Depuis le début des JO 2016, la délégation tricolore a remporté 24 médailles. Un bon total mais, sans plusieurs coups du sort, la France pourrait déjà entrevoir son record de Pékin (41). Entre la fourberie des adversaires, un arbitrage contesté ou encore l’urine violette, RMC Sport a recensé quelques excuses valables (ou pas) pour expliquer la poisse française à Rio.

1 Une organisation déroutante

Lundi 15 août, Aurélie Muller n’a plus que quelques mètres à parcourir pour achever son 10 km en eau libre. Coincée sur la gauche avant l’arrivée, elle lutte pour une médaille et parvient à taper en deuxième, après avoir gêné une concurrente italienne. La nageuse française est finalement disqualifiée. Son encadrement incrimine alors le parcours.

"Il y a un problème de logistique, déplorait Stéphane Lecat, le responsable de l’entraînement de l’équipe de France.

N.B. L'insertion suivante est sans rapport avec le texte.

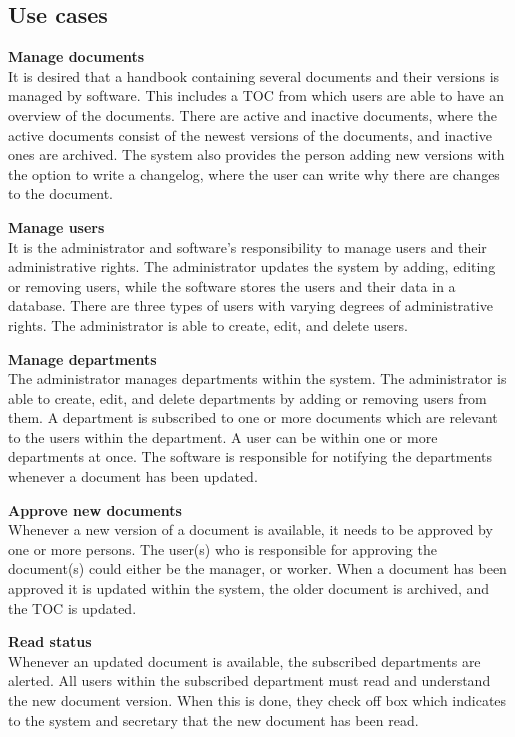 \subsection{Use cases} \label{sec:usecases}
\textbf{Manage documents}
\\
It is desired that a handbook containing several documents and their versions is managed by software.
This includes a TOC from which users are able to have an overview of the documents.
There are active and inactive documents, where the active documents consist of the newest versions of the documents, and inactive ones are archived.
The system also provides the person adding new versions with the option to write a changelog, where the user can write why there are changes to the document.

\textbf{Manage users}
\\
It is the administrator and software's responsibility to manage users and their administrative rights.
The administrator updates the system by adding, editing or removing users, while the software stores the users and their data in a database.
There are three types of users with varying degrees of administrative rights.
The administrator is able to create, edit, and delete users.

\textbf{Manage departments}
\\
The administrator manages departments within the system.
The administrator is able to create, edit, and delete departments by adding or removing users from them.
A department is subscribed to one or more documents which are relevant to the users within the department.
A user can be within one or more departments at once.
The software is responsible for notifying the departments whenever a document has been updated.

\textbf{Approve new documents}
\\
Whenever a new version of a document is available, it needs to be approved by one or more persons.
The user(s) who is responsible for approving the document(s) could either be the manager, or worker.
When a document has been approved it is updated within the system, the older document is archived, and the TOC is updated.

\textbf{Read status}
\\
Whenever an updated document is available, the subscribed departments are alerted.
All users within the subscribed department must read and understand the new document version.
When this is done, they check off box which indicates to the system and secretary that the new document has been read.
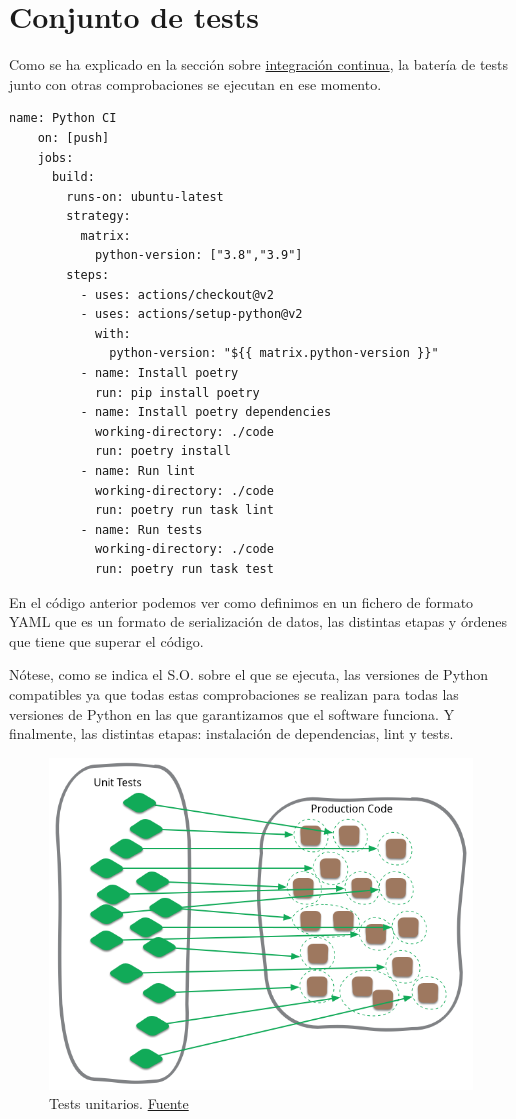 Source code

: \section{Conjunto de tests}
Como se ha explicado en la sección sobre \hyperref[sec:ci]{integración continua}, la
batería de tests junto con otras comprobaciones se ejecutan en ese momento.

\begin{lstlisting}[caption=Definición de las etapas de la CI del código del proyecto donde se puede apreciar que se especifican las versiones del lenguaje a comprobar. ]
    name: Python CI
    on: [push]
    jobs:
      build:
        runs-on: ubuntu-latest
        strategy:
          matrix:
            python-version: ["3.8","3.9"]
        steps:
          - uses: actions/checkout@v2
          - uses: actions/setup-python@v2
            with:
              python-version: "${{ matrix.python-version }}"
          - name: Install poetry
            run: pip install poetry
          - name: Install poetry dependencies
            working-directory: ./code
            run: poetry install
          - name: Run lint
            working-directory: ./code
            run: poetry run task lint
          - name: Run tests
            working-directory: ./code
            run: poetry run task test
\end{lstlisting}

En el código anterior podemos ver como definimos en un fichero de formato YAML que es un
formato de serialización de datos, las distintas etapas y órdenes que tiene que superar el
código.

Nótese, como se indica el S.O. sobre el que se ejecuta, las versiones de Python
compatibles ya que todas estas comprobaciones se realizan para todas las versiones de
Python en las que garantizamos que el software funciona. Y finalmente, las distintas
etapas: instalación de dependencias, lint y tests.

\FloatBarrier
\begin{figure}[h]
	\centering	
	\includegraphics[width=\textwidth]{doc/logos/imgs/unit-test.png}
    \caption{ Tests unitarios.
    \href{https://martinfowler.com/bliki/images/unitTest/sketch.png}{Fuente}}
    \label{fig:unit-tests}
\end{figure}
\FloatBarrier

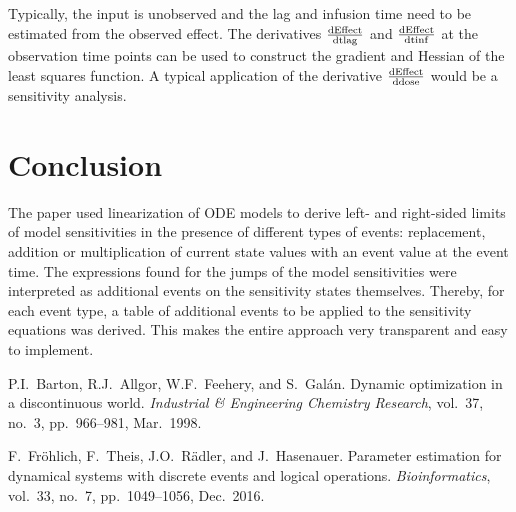 \documentclass[journal, a4paper]{IEEEtran}
\begin{document}
Typically, the input is unobserved and the lag and infusion time need to be estimated from the observed effect. The derivatives $\frac{\rm dEffect}{\rm dtlag}$ and $\frac{\rm dEffect}{\rm dtinf}$ at the observation time points can be used to construct the gradient and Hessian of the least squares function. A typical application of the derivative $\frac{\rm dEffect}{\rm ddose}$ would be a sensitivity analysis.



\section{Conclusion}
The paper used linearization of ODE models to derive left- and right-sided limits of model sensitivities in the presence of different types of events: replacement, addition or multiplication of current state values with an event value at the event time. The expressions found for the jumps of the model sensitivities were interpreted as additional events on the sensitivity states themselves. Thereby, for each event type, a table of additional events to be applied to the sensitivity equations was derived. This makes the entire approach very transparent and easy to implement.

\begin{thebibliography}{9}

	P.I.~Barton, R.J.~Allgor, W.F.~Feehery, and S.~Galán. Dynamic optimization in a discontinuous world. {\em Industrial \& Engineering Chemistry Research}, vol.~37, no.~3, pp.~966--981, Mar.~1998.
	
	F.~Fr{\"o}hlich, F.~Theis, J.O.~R{\"a}dler, and J.~Hasenauer. Parameter estimation for dynamical systems with discrete events and logical operations. {\em Bioinformatics}, vol.~33, no.~7, pp.~1049--1056, Dec.~2016.
	
	
\end{thebibliography}

\end{document}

La corde du chenal sur le côté gauche était amarrée sur le boudin à l’extérieur, alors qu’elle aurait dû normalement être au milieu. Aurélie a suivi la ligne d’eau et s’est retrouvée à un endroit où elle ne pouvait plus toucher à l’arrivée." Résultat : une médaille en moins et un terrible choc émotionnel pour la Française.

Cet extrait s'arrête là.